What is needed is an exact copy of every record.

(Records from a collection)
-- Opening Marker --

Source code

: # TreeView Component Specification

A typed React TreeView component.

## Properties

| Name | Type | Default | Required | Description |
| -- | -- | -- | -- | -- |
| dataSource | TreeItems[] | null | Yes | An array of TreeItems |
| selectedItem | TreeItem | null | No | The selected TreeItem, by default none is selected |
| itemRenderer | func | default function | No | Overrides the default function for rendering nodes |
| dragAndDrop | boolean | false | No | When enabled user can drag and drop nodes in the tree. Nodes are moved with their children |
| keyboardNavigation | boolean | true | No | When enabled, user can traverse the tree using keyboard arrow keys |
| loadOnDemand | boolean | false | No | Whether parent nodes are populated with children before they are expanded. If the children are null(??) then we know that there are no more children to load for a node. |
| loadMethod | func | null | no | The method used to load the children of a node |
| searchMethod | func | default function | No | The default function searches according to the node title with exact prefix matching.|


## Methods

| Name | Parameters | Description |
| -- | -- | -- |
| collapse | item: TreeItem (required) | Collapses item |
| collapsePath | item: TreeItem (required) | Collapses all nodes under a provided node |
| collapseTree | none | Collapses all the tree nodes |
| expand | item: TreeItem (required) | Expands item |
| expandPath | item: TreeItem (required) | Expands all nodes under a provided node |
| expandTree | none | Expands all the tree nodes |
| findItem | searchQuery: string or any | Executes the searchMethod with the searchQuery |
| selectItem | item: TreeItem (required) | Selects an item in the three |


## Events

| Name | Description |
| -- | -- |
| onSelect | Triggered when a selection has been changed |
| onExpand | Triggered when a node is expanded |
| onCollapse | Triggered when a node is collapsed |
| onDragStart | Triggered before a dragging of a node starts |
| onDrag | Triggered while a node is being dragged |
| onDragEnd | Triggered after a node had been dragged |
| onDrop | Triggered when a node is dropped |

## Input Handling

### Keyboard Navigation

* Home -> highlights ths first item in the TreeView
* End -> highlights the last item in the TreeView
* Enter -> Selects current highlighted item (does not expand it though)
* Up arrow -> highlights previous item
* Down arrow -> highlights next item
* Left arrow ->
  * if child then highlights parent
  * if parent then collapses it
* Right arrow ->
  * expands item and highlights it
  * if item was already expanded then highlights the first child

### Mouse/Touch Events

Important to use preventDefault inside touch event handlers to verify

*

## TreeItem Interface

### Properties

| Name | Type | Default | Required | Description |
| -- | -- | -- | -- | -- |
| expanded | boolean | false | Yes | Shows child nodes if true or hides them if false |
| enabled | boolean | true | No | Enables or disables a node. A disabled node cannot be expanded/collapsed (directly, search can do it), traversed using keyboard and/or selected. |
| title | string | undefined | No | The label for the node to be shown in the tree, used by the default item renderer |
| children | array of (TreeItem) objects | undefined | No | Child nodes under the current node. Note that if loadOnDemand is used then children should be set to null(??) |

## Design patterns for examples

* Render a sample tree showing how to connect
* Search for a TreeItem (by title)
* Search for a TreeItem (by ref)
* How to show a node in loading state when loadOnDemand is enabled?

-- Closing Marker --

▶ EXERCISE RESULT:
Source code

: # TreeView Component Specification

A typed React TreeView component.

## Properties

| Name | Type | Default | Required | Description |
| -- | -- | -- | -- | -- |
| dataSource | TreeItems[] | null | Yes | An array of TreeItems |
| selectedItem | TreeItem | null | No | The selected TreeItem, by default none is selected |
| itemRenderer | func | default function | No | Overrides the default function for rendering nodes |
| dragAndDrop | boolean | false | No | When enabled user can drag and drop nodes in the tree. Nodes are moved with their children |
| keyboardNavigation | boolean | true | No | When enabled, user can traverse the tree using keyboard arrow keys |
| loadOnDemand | boolean | false | No | Whether parent nodes are populated with children before they are expanded. If the children are null(??) then we know that there are no more children to load for a node. |
| loadMethod | func | null | no | The method used to load the children of a node |
| searchMethod | func | default function | No | The default function searches according to the node title with exact prefix matching.|


## Methods

| Name | Parameters | Description |
| -- | -- | -- |
| collapse | item: TreeItem (required) | Collapses item |
| collapsePath | item: TreeItem (required) | Collapses all nodes under a provided node |
| collapseTree | none | Collapses all the tree nodes |
| expand | item: TreeItem (required) | Expands item |
| expandPath | item: TreeItem (required) | Expands all nodes under a provided node |
| expandTree | none | Expands all the tree nodes |
| findItem | searchQuery: string or any | Executes the searchMethod with the searchQuery |
| selectItem | item: TreeItem (required) | Selects an item in the three |


## Events

| Name | Description |
| -- | -- |
| onSelect | Triggered when a selection has been changed |
| onExpand | Triggered when a node is expanded |
| onCollapse | Triggered when a node is collapsed |
| onDragStart | Triggered before a dragging of a node starts |
| onDrag | Triggered while a node is being dragged |
| onDragEnd | Triggered after a node had been dragged |
| onDrop | Triggered when a node is dropped |

## Input Handling

### Keyboard Navigation

* Home -> highlights ths first item in the TreeView
* End -> highlights the last item in the TreeView
* Enter -> Selects current highlighted item (does not expand it though)
* Up arrow -> highlights previous item
* Down arrow -> highlights next item
* Left arrow ->
  * if child then highlights parent
  * if parent then collapses it
* Right arrow ->
  * expands item and highlights it
  * if item was already expanded then highlights the first child

### Mouse/Touch Events

Important to use preventDefault inside touch event handlers to verify

*

## TreeItem Interface

### Properties

| Name | Type | Default | Required | Description |
| -- | -- | -- | -- | -- |
| expanded | boolean | false | Yes | Shows child nodes if true or hides them if false |
| enabled | boolean | true | No | Enables or disables a node. A disabled node cannot be expanded/collapsed (directly, search can do it), traversed using keyboard and/or selected. |
| title | string | undefined | No | The label for the node to be shown in the tree, used by the default item renderer |
| children | array of (TreeItem) objects | undefined | No | Child nodes under the current node. Note that if loadOnDemand is used then children should be set to null(??) |

## Design patterns for examples

* Render a sample tree showing how to connect
* Search for a TreeItem (by title)
* Search for a TreeItem (by ref)
* How to show a node in loading state when loadOnDemand is enabled?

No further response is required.